The euro zone's "garlic belt" states (Greece, Italy, Portugal and Spain) will have to endure deflation to catch up in competitiveness with the other, "butter belt" members, according to a report by research firm Smithers & Co.
Since the Greek debt crisis started in March 2010, market participants have been on tenterhooks as every effort by euro zone leaders to stop the crisis from spreading has so far proven futile. On Wednesday even Germany seemed to suffer as demand in an auction of 10-year German bunds was poor.
On Thursday, Fitch dealt another blow to hopes that contagion can be contained by downgrading Portugal's rating to "junk" status citing "high indebtedness across all sectors."
"Looking say 10 years ahead, the future of the euro zone is moderately easy to forecast, but to predict how it will get there is not," Andrew Smithers, founder of Smithers & Co and author of "Wall Street Revalued: Imperfect Markets and Inept Central Bankers" wrote in the report.

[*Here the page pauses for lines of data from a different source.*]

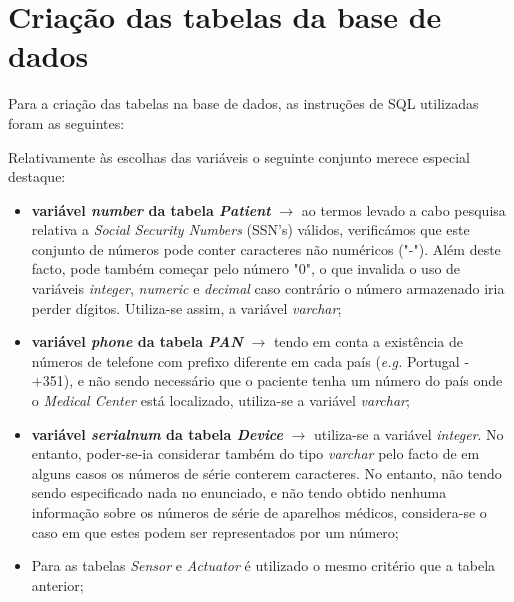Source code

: \documentclass[a4paper]{article}
\begin{document}
\lstset{language=Pascal}


\tableofcontents
{}
\pagebreak

\section{Criação das tabelas da base de dados}
Para a criação das tabelas na base de dados, as instruções de SQL utilizadas foram as seguintes:



Relativamente às escolhas das variáveis o seguinte conjunto merece especial destaque:
\begin{itemize}

  \item \textbf{variável \textit{number} da tabela \textit{Patient}} $\rightarrow$ ao termos levado a cabo pesquisa relativa a \textit{Social Security Numbers} (SSN's) válidos, verificámos que este conjunto de números pode conter caracteres não numéricos ("-"). Além deste facto, pode também começar pelo número "0", o que invalida o uso de variáveis \textit{integer}, \textit{numeric} e \textit{decimal} caso contrário o número armazenado iria perder dígitos. Utiliza-se assim, a variável \textit{varchar};
  
  \item \textbf{variável \textit{phone} da tabela \textit{PAN}} $\rightarrow$ tendo em conta a existência de números de telefone com prefixo diferente em cada país (\textit{e.g.} Portugal - +351), e não sendo necessário que o paciente tenha um número do país onde o \textit{Medical Center} está localizado, utiliza-se a variável \textit{varchar};
  
  \item \textbf{variável \textit{serialnum} da tabela \textit{Device}} $\rightarrow$ utiliza-se a variável \textit{integer}. No entanto, poder-se-ia considerar também do tipo \textit{varchar} pelo facto de em alguns casos os números de série conterem caracteres. No entanto, não tendo sendo especificado nada no enunciado, e não tendo obtido nenhuma informação sobre os números de série de aparelhos médicos, considera-se o caso em que estes podem ser representados por um número;
  
  \item Para as tabelas \textit{Sensor} e \textit{Actuator} é utilizado o mesmo critério que a tabela anterior;
  

\end{itemize}
\end{document}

"The garlic belt must regain its competitive position against the butter belt either by the break-up of the zone or by extensive and prolonged relative deflation," he added.
Adjusting the real exchange rate will require big decreases in prices, incomes and nominal gross domestic product in Greece, Italy, Portugal and Spain in the absence of significant inflation in the other states of the euro zone, according to Smithers.

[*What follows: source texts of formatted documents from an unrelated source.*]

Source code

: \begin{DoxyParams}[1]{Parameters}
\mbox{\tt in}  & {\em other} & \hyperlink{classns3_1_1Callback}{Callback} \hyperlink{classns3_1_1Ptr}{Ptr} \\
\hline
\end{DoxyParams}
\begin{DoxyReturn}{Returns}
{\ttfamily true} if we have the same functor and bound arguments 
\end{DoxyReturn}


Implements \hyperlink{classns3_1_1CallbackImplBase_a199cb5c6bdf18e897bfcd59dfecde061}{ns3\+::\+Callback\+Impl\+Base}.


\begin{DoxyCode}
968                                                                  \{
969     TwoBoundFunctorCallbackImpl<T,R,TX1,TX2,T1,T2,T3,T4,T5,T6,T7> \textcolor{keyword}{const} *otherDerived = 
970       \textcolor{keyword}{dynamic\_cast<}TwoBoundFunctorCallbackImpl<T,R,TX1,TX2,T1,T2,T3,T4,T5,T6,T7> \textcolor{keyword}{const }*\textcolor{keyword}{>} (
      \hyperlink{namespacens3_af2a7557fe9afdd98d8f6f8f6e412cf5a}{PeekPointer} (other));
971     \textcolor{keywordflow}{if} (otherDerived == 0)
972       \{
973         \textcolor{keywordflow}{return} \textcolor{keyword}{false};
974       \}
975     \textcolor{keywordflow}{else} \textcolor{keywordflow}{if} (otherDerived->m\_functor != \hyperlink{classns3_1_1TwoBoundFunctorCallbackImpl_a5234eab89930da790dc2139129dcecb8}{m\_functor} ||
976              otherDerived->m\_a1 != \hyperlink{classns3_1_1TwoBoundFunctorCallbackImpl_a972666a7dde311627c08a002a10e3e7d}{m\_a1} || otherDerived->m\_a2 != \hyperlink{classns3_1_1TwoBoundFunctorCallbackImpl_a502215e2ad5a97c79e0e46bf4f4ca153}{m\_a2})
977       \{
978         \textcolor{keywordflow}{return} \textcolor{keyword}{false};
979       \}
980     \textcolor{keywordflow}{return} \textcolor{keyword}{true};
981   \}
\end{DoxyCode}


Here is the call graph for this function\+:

This will increase these countries' debt/GDP ratios and with the exception of Spain this ratio in the garlic belt countries already exceeds 100 percent, he noted.
"We doubt whether the pain will prove bearable as it increases. If it doesn’t, a combination of default and redenomination is likely by some or even all the garlic belt countries. This may lead to the total demise of the zone," Smithers wrote.
Fears of a disintegration of the euro zone led some analysts to say that contagion was complete even before the weak German bond auction on Wednesday.
Matthew Lynn, an economist at Strategy Economics pointed out in a note at the end of October that Germany's debt to GDP ratio was higher than France's and Spain's and listed four scenarios that could endanger the country's status as a safe haven.
The first scenario is a recession, which would push its debt to GDP ratio higher, the second is a major German contribution to the euro zone's rescue fund, the European Financial Stability Facility (EFSF), the third would be a major bank recapitalization following the British model and the fourth would be a break-up of the euro zone, according to Lynn.
"The real risk, of course, is that none of these are isolated events. If one happens, there is more chance of two happening. If two happens, there is more chance of three…and so on," he wrote.